Randkowanie w internecie czy w realu? Ekspert zdradza, który sposób jest skuteczniejszy

dadhero.pl 6 dni temu
W internecie można znaleźć wszystko. Dlatego wiele osób właśnie tam szuka drugiej połówki. Teoretycznie jest to łatwe, istnieje przecież tyle portali i aplikacji randkowych, iż prędzej czy później na pewno się uda. Sceptyczny co do tego jest coach Maciej Wąsik. Jego zdaniem większe szanse na znalezienie partnerki daje randkowanie w realu. Z kilku powodów.


Wystarczy odpalić Tindera, żeby zobaczyć tysiące potencjalnych partnerek. A jeżeli do tej najpopularniejszej aplikacji dodać jeszcze parę innych portali i apek randkowych, to szanse na znalezienie miłości idą już w dziesiątki tysięcy. Nietrudno zatem dojść do wniosku, iż chodzenie na imprezy, spotkania do znajomych czy inne tradycyjne formy szukania tej jedynej to strata czasu. W internecie jest łatwiej i szybciej, no i prawdopodobieństwo znacznie wyższe.

Szukasz partnerki? Odstaw internet


Czy rzeczywiście? Czy naprawdę randki on-line są skuteczniejszą metodą poszukiwania miłości niż tradycyjne spotkania w realu? To pytanie padło w niedawnej rozmowie, którą coach Maya Ori przeprowadziła z Maciejem Wąsikiem, mentorem i autorem poradników dla mężczyzn. Odpowiedź dla wielu może być zaskoczeniem.

Wąsik stwierdził bowiem, iż facetom, którzy przychodzą do niego na sesje, odradza randkowanie w sieci i namawia ich do poszukiwania partnerki w realu. – Jak pracuję z mężczyznami, to raczej powracam do starej dobrej szkoły, czyli do poznawania ludzi w codziennym życiu – stwierdził. I dodał, iż wynika to z faktu, iż randkowanie w sieci ma dużo wad, przez co wbrew pozorom wcale nie jest skuteczne.

Jakie są te wady? Przede wszystkim nadmiar propozycji i tempo ich pojawiania się. –Randkowanie on-line jest tak szybkie i dynamiczne, iż o ile ktoś nie wyróżni się w jakichś sposób i tych pierwszych kilka zdań naprawdę nie będzie atrakcyjne, one nie pobudzą, nie zbudują napięcia seksualnego albo jakiegoś takiego zainteresowania, tajemniczości, to zwykle ten profil znika po kilku dniach. Zwłaszcza iż dzisiaj atrakcyjne kobiety mają stu nowych chętnych mężczyzn na swoich profilach, więc bardzo łatwo jest zgubić tę osobę, z którą się rozmawiało i jej profil po prostu znika. Trzeba to więc robić w dynamiczny sposób, co często jest powierzchowne i w sumie trudno to robić – wyjaśnił Maciej Wąsik.

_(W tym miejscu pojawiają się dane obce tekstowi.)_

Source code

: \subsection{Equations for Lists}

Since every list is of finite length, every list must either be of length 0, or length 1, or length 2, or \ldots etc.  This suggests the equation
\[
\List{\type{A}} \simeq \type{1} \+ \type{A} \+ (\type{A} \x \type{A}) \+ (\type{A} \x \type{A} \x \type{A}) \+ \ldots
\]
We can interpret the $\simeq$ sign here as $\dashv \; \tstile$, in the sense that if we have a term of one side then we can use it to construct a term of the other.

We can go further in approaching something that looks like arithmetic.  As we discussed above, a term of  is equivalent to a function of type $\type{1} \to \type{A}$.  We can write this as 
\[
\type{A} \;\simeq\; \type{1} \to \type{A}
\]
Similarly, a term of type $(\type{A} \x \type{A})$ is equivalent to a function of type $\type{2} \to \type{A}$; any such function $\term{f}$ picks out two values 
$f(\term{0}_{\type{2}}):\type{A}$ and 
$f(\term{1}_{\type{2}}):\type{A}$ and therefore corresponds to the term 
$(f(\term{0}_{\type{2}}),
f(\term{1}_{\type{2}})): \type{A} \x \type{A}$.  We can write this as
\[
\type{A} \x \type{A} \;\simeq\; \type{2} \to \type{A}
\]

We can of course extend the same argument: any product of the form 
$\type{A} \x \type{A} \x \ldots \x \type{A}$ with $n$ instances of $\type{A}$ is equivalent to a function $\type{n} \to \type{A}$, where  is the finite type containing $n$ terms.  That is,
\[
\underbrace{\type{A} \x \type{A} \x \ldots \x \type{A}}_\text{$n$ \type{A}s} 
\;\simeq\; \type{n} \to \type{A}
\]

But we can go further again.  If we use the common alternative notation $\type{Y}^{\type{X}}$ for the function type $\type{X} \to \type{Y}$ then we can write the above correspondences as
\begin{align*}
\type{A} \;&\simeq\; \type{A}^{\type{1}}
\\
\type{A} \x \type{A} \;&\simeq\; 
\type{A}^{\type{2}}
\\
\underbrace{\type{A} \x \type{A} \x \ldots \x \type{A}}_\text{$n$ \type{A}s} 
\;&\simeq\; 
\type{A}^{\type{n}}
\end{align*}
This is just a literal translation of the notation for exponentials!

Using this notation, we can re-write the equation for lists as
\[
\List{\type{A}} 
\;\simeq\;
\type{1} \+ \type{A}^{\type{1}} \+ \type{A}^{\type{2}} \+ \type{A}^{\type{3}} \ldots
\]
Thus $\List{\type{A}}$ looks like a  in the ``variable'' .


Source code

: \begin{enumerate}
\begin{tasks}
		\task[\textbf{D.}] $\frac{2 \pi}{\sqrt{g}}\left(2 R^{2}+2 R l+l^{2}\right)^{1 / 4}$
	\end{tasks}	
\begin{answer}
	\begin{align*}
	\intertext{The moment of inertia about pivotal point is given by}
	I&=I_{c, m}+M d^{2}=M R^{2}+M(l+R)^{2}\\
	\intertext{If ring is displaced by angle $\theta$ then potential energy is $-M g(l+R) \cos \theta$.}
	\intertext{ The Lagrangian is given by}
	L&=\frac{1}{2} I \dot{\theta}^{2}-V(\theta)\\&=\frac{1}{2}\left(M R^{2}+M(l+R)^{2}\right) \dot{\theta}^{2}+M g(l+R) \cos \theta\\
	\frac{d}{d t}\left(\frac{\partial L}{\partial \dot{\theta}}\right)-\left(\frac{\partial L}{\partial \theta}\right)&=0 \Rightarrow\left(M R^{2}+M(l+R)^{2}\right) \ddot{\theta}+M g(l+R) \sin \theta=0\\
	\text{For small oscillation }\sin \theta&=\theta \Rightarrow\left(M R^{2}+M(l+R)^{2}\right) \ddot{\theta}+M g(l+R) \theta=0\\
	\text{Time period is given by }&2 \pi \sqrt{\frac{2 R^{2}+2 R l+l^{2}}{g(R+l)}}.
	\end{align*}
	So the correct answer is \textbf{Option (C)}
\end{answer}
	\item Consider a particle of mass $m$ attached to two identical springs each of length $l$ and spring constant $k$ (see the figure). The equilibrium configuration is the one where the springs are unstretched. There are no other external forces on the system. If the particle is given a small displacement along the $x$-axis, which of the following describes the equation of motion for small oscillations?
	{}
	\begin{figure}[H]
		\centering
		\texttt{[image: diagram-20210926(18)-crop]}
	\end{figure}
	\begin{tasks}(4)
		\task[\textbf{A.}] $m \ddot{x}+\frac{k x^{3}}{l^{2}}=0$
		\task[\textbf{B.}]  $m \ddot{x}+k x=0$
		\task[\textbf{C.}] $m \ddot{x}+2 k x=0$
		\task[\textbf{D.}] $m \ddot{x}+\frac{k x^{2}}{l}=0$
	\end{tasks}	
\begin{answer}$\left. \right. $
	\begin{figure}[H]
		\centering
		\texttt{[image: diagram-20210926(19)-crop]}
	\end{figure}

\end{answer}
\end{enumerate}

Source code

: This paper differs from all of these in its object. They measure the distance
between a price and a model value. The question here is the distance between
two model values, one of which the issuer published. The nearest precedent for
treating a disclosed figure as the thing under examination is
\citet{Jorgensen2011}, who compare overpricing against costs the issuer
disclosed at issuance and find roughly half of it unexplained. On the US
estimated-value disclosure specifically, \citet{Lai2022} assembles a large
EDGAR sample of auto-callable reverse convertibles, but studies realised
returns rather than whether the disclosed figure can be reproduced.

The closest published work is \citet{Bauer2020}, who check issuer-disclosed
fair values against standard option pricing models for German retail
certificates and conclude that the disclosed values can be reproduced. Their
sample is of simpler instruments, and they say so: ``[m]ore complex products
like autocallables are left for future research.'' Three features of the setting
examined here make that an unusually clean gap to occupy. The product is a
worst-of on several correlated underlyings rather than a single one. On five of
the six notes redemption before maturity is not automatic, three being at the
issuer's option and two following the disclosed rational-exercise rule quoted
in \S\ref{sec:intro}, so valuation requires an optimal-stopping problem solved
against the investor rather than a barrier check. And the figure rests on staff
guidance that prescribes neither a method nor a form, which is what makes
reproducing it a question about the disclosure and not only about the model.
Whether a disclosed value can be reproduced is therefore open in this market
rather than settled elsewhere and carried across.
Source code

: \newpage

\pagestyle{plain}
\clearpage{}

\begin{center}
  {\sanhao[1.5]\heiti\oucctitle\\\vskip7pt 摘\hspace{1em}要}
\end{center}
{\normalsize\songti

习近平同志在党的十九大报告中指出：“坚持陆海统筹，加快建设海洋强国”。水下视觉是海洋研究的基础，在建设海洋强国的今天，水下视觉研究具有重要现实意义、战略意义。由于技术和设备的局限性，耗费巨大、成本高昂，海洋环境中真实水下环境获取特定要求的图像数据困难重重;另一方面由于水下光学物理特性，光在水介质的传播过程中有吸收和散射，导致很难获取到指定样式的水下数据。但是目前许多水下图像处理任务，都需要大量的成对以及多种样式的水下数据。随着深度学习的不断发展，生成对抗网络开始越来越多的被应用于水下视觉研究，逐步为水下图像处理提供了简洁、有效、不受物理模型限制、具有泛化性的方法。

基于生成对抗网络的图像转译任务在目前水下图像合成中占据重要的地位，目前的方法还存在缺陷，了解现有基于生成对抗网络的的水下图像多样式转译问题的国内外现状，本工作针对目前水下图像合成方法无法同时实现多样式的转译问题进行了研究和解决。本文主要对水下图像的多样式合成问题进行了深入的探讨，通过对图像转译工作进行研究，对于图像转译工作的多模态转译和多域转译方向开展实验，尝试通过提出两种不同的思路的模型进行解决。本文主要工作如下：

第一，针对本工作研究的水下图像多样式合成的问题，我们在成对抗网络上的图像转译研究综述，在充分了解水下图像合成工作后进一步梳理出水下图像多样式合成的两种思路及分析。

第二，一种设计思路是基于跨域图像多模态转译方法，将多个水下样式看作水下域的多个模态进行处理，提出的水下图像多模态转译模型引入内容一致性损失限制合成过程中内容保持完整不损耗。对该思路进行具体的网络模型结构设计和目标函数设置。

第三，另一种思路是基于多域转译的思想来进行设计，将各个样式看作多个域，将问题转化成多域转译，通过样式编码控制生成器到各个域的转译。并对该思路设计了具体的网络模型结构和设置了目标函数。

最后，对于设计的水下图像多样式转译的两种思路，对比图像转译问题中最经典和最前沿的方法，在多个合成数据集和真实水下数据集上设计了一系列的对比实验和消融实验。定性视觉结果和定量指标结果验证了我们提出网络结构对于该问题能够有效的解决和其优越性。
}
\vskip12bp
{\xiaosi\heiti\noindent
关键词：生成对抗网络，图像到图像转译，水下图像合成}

Stara dobra szkoła randkowania


Nie on pierwszy to zauważył. Wielu psychologów twierdzi, iż Tinder czy inne tego typu "wirtualne biura matrymonialne" służą raczej do tego, by szukać miłości, ale nie do tego, by ją znaleźć. Dlatego są dobre dla tych, którym zależy na ciągłym randkowaniu. Ale nie pomogą tym, którym zależy na stałym związku. Takim facetom Marcin Wąsik sugeruje inny, bardziej tradycyjny sposób.

– Staram się pracować z mężczyznami nad tym, jak żyć na co dzień i jak nabrać umiejętności rozmowy z ludźmi, bycia osobą towarzyską i jak świadomie szukać różnych nowych przestrzeni, gdzie możemy poznawać nowych ludzi. To kształtuje umiejętności, które dzisiaj zostały zatracone przez to, iż wiele rzeczy przeniosło się do świata wirtualnego – wyjaśnił coach. jeżeli taką metodę zaleca swoim klientom autor książki "Zintegrowana męskość" oraz warsztatów "Jak zdobyć wymarzoną partnerkę", to zdecydowanie warto to przemyśleć.